Using a graduated cylinder, second graders are finding the volume of liquids by measuring in milliliters (mL). It is important to get at eye-level when measuring liquids because they can create a curve (meniscus). We measure the volume of a liquid from the base of the meniscus to get an accurate measure.
We'll be pouring, measuring, and recording the volume of water. Way to go second grade!
With all of their testing completed, second graders are putting all their data to good use!
They're communicating to their friends about different mystery liquids. Each clue about a liquid reveals one property of it. For example...
"I don't flow quickly!" reveals that the mystery liquid is viscous.
"I am not opaque" tells us that the mystery liquid also doesn't let light through it.
Awesome thinking and working second grade!
Now that second graders have completed many tests on both solids and liquids, they are filled with confidence to design their own investigations to determine new properties of liquids! Check out the work of three different student groups who noticed new properties of different liquids. These three groups want to complete a "Bubble Test," a "Fast and Slow Test," and a "Sticky Test!" Awesome job designing your own investigations second grade!
Now that second graders have officially defined a solid and examined the many different types of properties solids can have, we've ventured on to liquids!
What makes a liquid a liquid? Well, it takes the shape of its container, of course. Oh! And it's wet!
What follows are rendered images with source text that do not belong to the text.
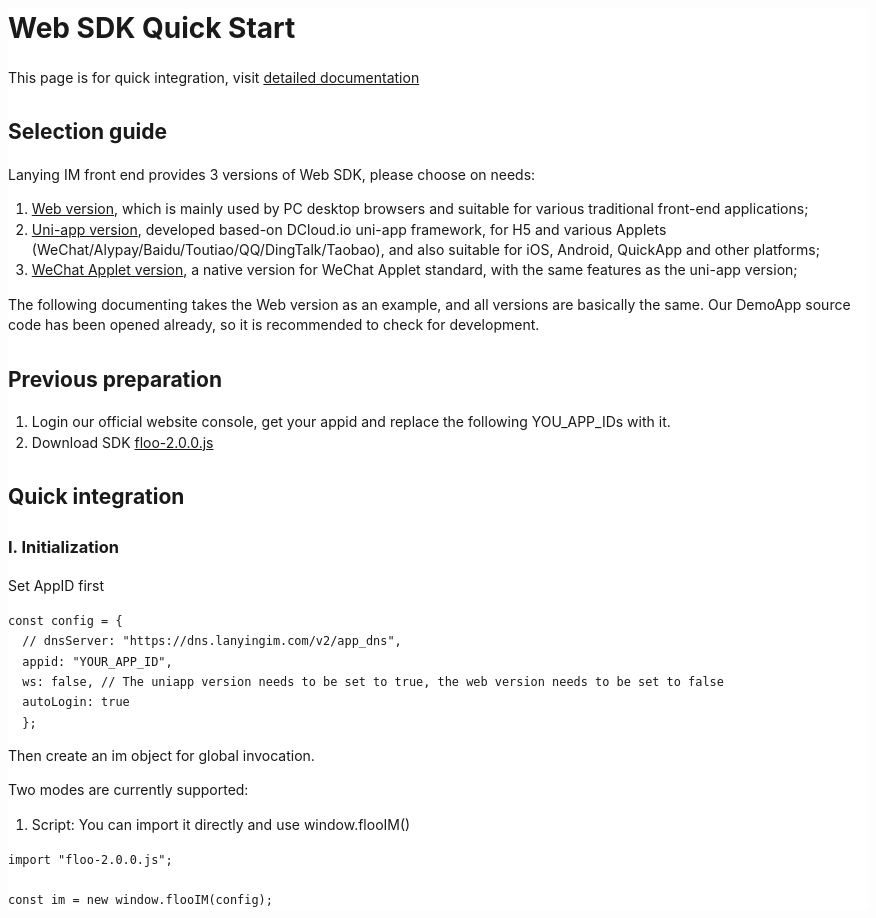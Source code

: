 # Web SDK Quick Start

This page is for quick integration, visit [detailed documentation](../reference/floo-web.md)

## Selection guide

Lanying IM front end provides 3 versions of Web SDK, please choose on needs:

1. [Web version](https://github.com/maxim-top/lanying-im-web), which is mainly used by PC desktop browsers and suitable for various traditional front-end applications;
2. [Uni-app version](https://github.com/maxim-top/lanying-im-uniapp), developed based-on DCloud.io uni-app framework, for H5 and various Applets (WeChat/Alypay/Baidu/Toutiao/QQ/DingTalk/Taobao), and also suitable for iOS, Android, QuickApp and other platforms;
3. [WeChat Applet version](https://github.com/maxim-top/lanying-im-miniprogram), a native version for WeChat Applet standard, with the same features as the uni-app version;

The following documenting takes the Web version as an example, and all versions are basically the same. Our DemoApp source code has been opened already, so it is recommended to check for development.

## Previous preparation

1. Login our official website console, get your appid and replace the following YOU\_APP\_IDs with it.
2. Download SDK [floo-2.0.0.js](https://package.lanyingim.com/floo-2.0.0.js)

## Quick integration

### I. Initialization

Set AppID first

```
const config = {
  // dnsServer: "https://dns.lanyingim.com/v2/app_dns",
  appid: "YOUR_APP_ID",
  ws: false, // The uniapp version needs to be set to true, the web version needs to be set to false
  autoLogin: true
  };
```

Then create an im object for global invocation.

Two modes are currently supported:

1. Script: You can import it directly and use window.flooIM()

```
import "floo-2.0.0.js";

const im = new window.flooIM(config);
```
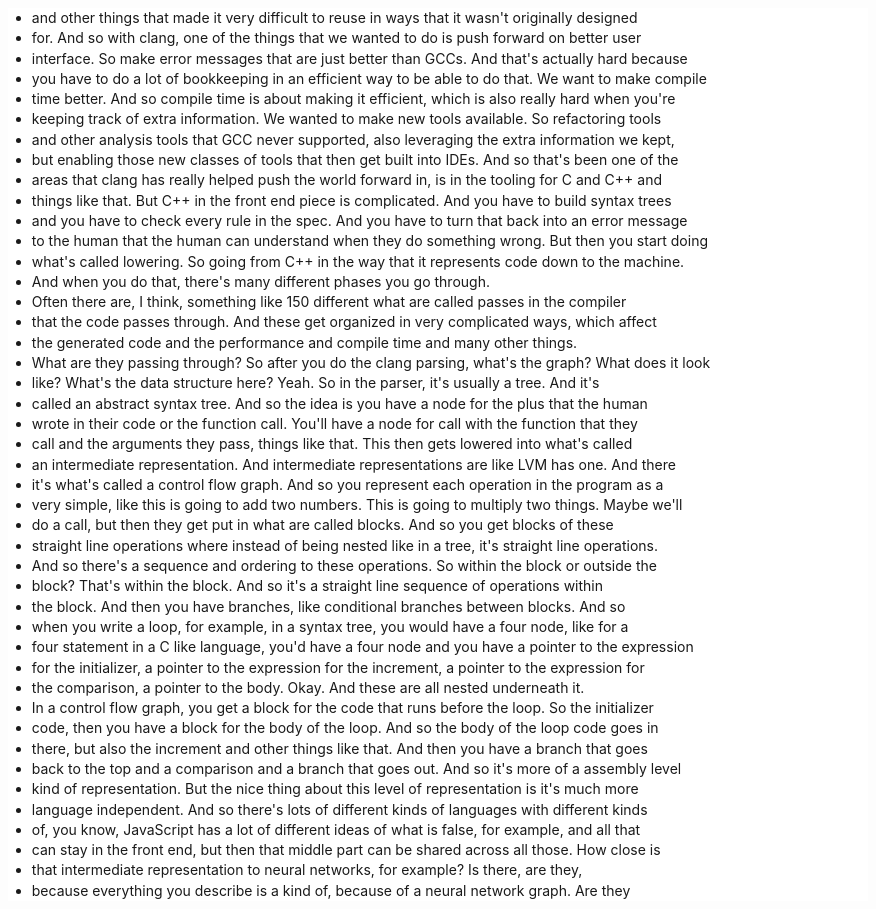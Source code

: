 *  and other things that made it very difficult to reuse in ways that it wasn't originally designed
*  for. And so with clang, one of the things that we wanted to do is push forward on better user
*  interface. So make error messages that are just better than GCCs. And that's actually hard because
*  you have to do a lot of bookkeeping in an efficient way to be able to do that. We want to make compile
*  time better. And so compile time is about making it efficient, which is also really hard when you're
*  keeping track of extra information. We wanted to make new tools available. So refactoring tools
*  and other analysis tools that GCC never supported, also leveraging the extra information we kept,
*  but enabling those new classes of tools that then get built into IDEs. And so that's been one of the
*  areas that clang has really helped push the world forward in, is in the tooling for C and C++ and
*  things like that. But C++ in the front end piece is complicated. And you have to build syntax trees
*  and you have to check every rule in the spec. And you have to turn that back into an error message
*  to the human that the human can understand when they do something wrong. But then you start doing
*  what's called lowering. So going from C++ in the way that it represents code down to the machine.
*  And when you do that, there's many different phases you go through.
*  Often there are, I think, something like 150 different what are called passes in the compiler
*  that the code passes through. And these get organized in very complicated ways, which affect
*  the generated code and the performance and compile time and many other things.
*  What are they passing through? So after you do the clang parsing, what's the graph? What does it look
*  like? What's the data structure here? Yeah. So in the parser, it's usually a tree. And it's
*  called an abstract syntax tree. And so the idea is you have a node for the plus that the human
*  wrote in their code or the function call. You'll have a node for call with the function that they
*  call and the arguments they pass, things like that. This then gets lowered into what's called
*  an intermediate representation. And intermediate representations are like LVM has one. And there
*  it's what's called a control flow graph. And so you represent each operation in the program as a
*  very simple, like this is going to add two numbers. This is going to multiply two things. Maybe we'll
*  do a call, but then they get put in what are called blocks. And so you get blocks of these
*  straight line operations where instead of being nested like in a tree, it's straight line operations.
*  And so there's a sequence and ordering to these operations. So within the block or outside the
*  block? That's within the block. And so it's a straight line sequence of operations within
*  the block. And then you have branches, like conditional branches between blocks. And so
*  when you write a loop, for example, in a syntax tree, you would have a four node, like for a
*  four statement in a C like language, you'd have a four node and you have a pointer to the expression
*  for the initializer, a pointer to the expression for the increment, a pointer to the expression for
*  the comparison, a pointer to the body. Okay. And these are all nested underneath it.
*  In a control flow graph, you get a block for the code that runs before the loop. So the initializer
*  code, then you have a block for the body of the loop. And so the body of the loop code goes in
*  there, but also the increment and other things like that. And then you have a branch that goes
*  back to the top and a comparison and a branch that goes out. And so it's more of a assembly level
*  kind of representation. But the nice thing about this level of representation is it's much more
*  language independent. And so there's lots of different kinds of languages with different kinds
*  of, you know, JavaScript has a lot of different ideas of what is false, for example, and all that
*  can stay in the front end, but then that middle part can be shared across all those. How close is
*  that intermediate representation to neural networks, for example? Is there, are they,
*  because everything you describe is a kind of, because of a neural network graph. Are they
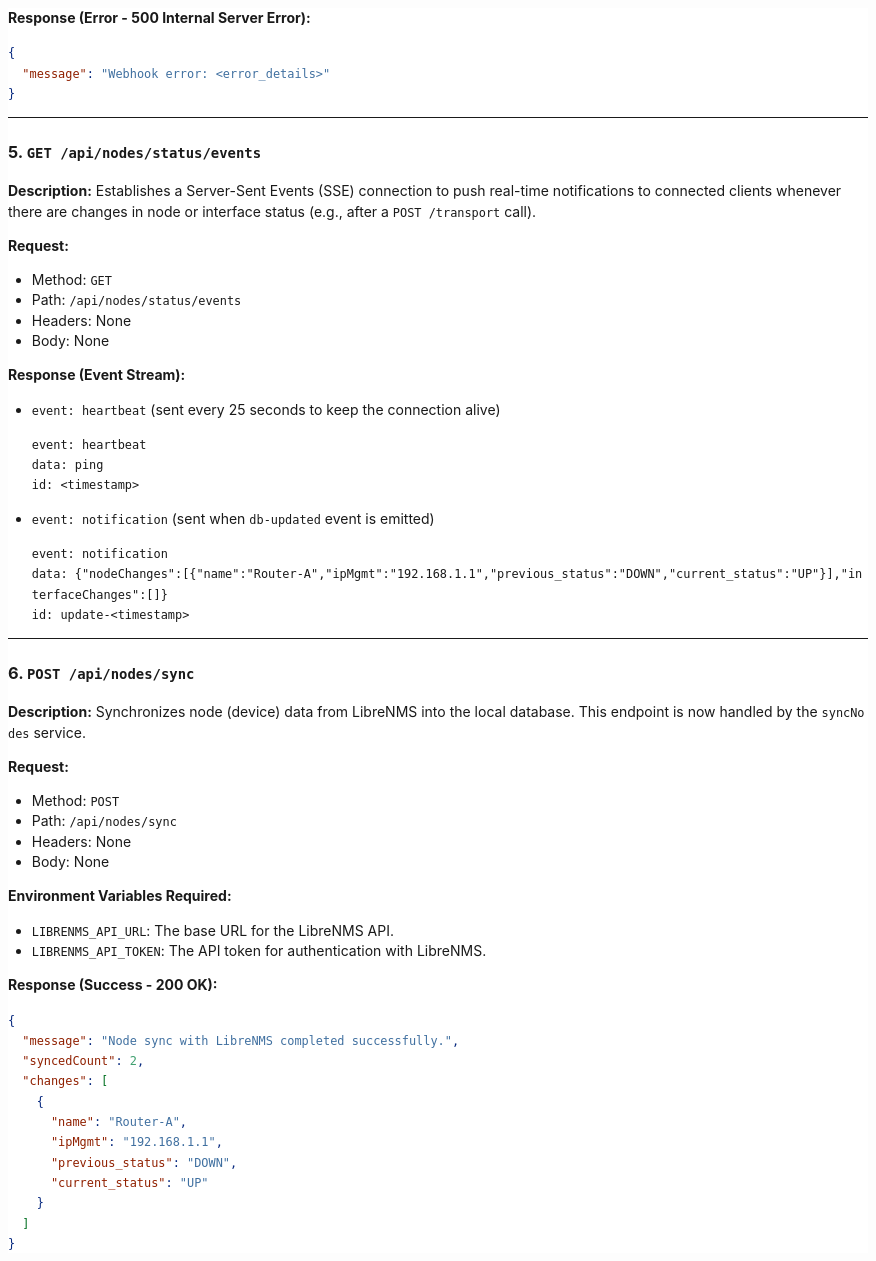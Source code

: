 **Response (Error - 500 Internal Server Error):**
```json
{
  "message": "Webhook error: <error_details>"
}
```

---

### 5. `GET /api/nodes/status/events`

**Description:** Establishes a Server-Sent Events (SSE) connection to push real-time notifications to connected clients whenever there are changes in node or interface status (e.g., after a `POST /transport` call).

**Request:**
- Method: `GET`
- Path: `/api/nodes/status/events`
- Headers: None
- Body: None

**Response (Event Stream):**
- `event: heartbeat` (sent every 25 seconds to keep the connection alive)
  ```
  event: heartbeat
  data: ping
  id: <timestamp>
  ```
- `event: notification` (sent when `db-updated` event is emitted)
  ```
  event: notification
  data: {"nodeChanges":[{"name":"Router-A","ipMgmt":"192.168.1.1","previous_status":"DOWN","current_status":"UP"}],"interfaceChanges":[]}
  id: update-<timestamp>
  ```

---

### 6. `POST /api/nodes/sync`

**Description:** Synchronizes node (device) data from LibreNMS into the local database. This endpoint is now handled by the `syncNodes` service.

**Request:**
- Method: `POST`
- Path: `/api/nodes/sync`
- Headers: None
- Body: None

**Environment Variables Required:**
- `LIBRENMS_API_URL`: The base URL for the LibreNMS API.
- `LIBRENMS_API_TOKEN`: The API token for authentication with LibreNMS.

**Response (Success - 200 OK):**
```json
{
  "message": "Node sync with LibreNMS completed successfully.",
  "syncedCount": 2,
  "changes": [
    {
      "name": "Router-A",
      "ipMgmt": "192.168.1.1",
      "previous_status": "DOWN",
      "current_status": "UP"
    }
  ]
}
```
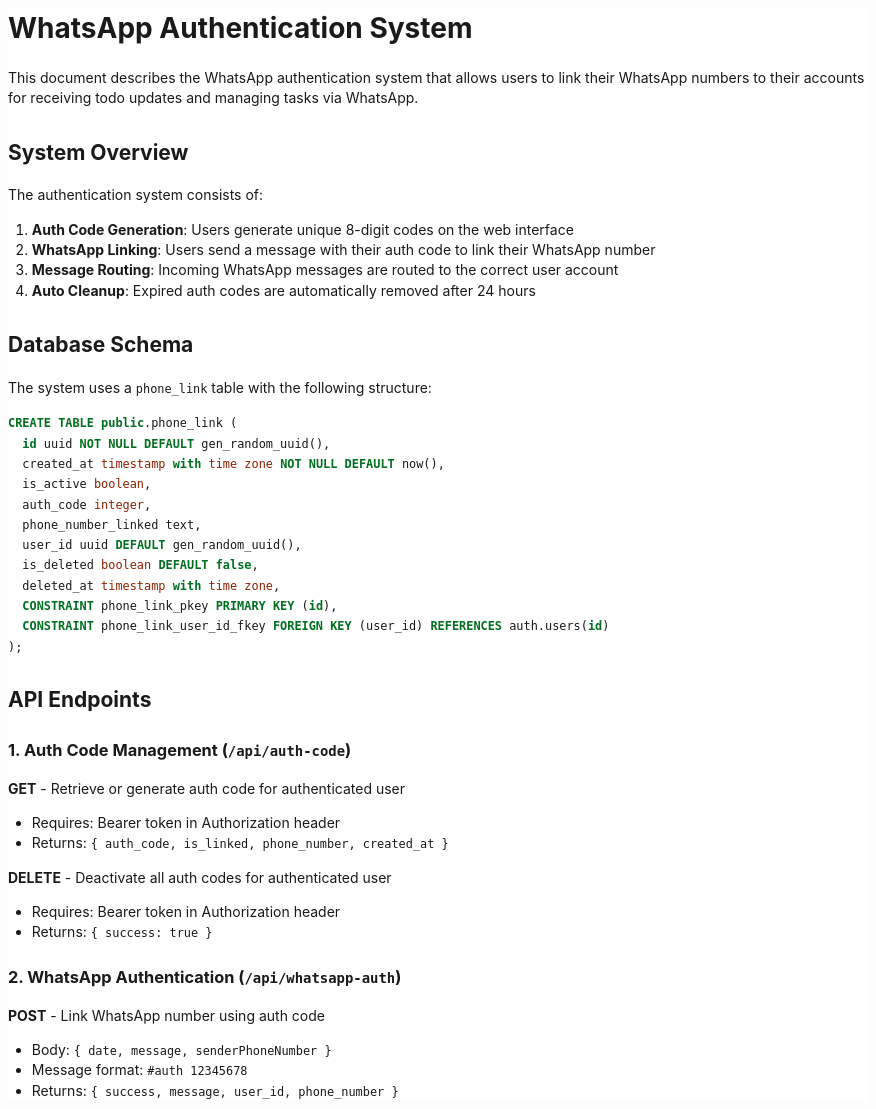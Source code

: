 # WhatsApp Authentication System

This document describes the WhatsApp authentication system that allows users to link their WhatsApp numbers to their accounts for receiving todo updates and managing tasks via WhatsApp.

## System Overview

The authentication system consists of:

1. **Auth Code Generation**: Users generate unique 8-digit codes on the web interface
2. **WhatsApp Linking**: Users send a message with their auth code to link their WhatsApp number
3. **Message Routing**: Incoming WhatsApp messages are routed to the correct user account
4. **Auto Cleanup**: Expired auth codes are automatically removed after 24 hours

## Database Schema

The system uses a `phone_link` table with the following structure:

```sql
CREATE TABLE public.phone_link (
  id uuid NOT NULL DEFAULT gen_random_uuid(),
  created_at timestamp with time zone NOT NULL DEFAULT now(),
  is_active boolean,
  auth_code integer,
  phone_number_linked text,
  user_id uuid DEFAULT gen_random_uuid(),
  is_deleted boolean DEFAULT false,
  deleted_at timestamp with time zone,
  CONSTRAINT phone_link_pkey PRIMARY KEY (id),
  CONSTRAINT phone_link_user_id_fkey FOREIGN KEY (user_id) REFERENCES auth.users(id)
);
```

## API Endpoints

### 1. Auth Code Management (`/api/auth-code`)

**GET** - Retrieve or generate auth code for authenticated user
- Requires: Bearer token in Authorization header
- Returns: `{ auth_code, is_linked, phone_number, created_at }`

**DELETE** - Deactivate all auth codes for authenticated user
- Requires: Bearer token in Authorization header
- Returns: `{ success: true }`

### 2. WhatsApp Authentication (`/api/whatsapp-auth`)

**POST** - Link WhatsApp number using auth code
- Body: `{ date, message, senderPhoneNumber }`
- Message format: `#auth 12345678`
- Returns: `{ success, message, user_id, phone_number }`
Second graders are investigating seven different mystery liquids. Knowing what they liquids are is NOT important, but understanding that their properties are unique just like solids are is the key! Their first two tests involve identifying the liquids' colors and their ability to transmit light through them (opaque/translucent/transparent). They'll be creating their own tests soon to determine NEW properties of liquids. How cool!
Using data is an important part of an engineer's work. Second graders are organizing their data so that it is easier to see how each object they tested compares with all the others.
Can you figure out which object I am talking about?
Which object floats and is flexible?
It can't be the lego board, because even though it floats on top of the water, it doesn't bend, which means it's rigid. It must be the pipe cleaner, because it floats on the water and it bends, meaning its flexible!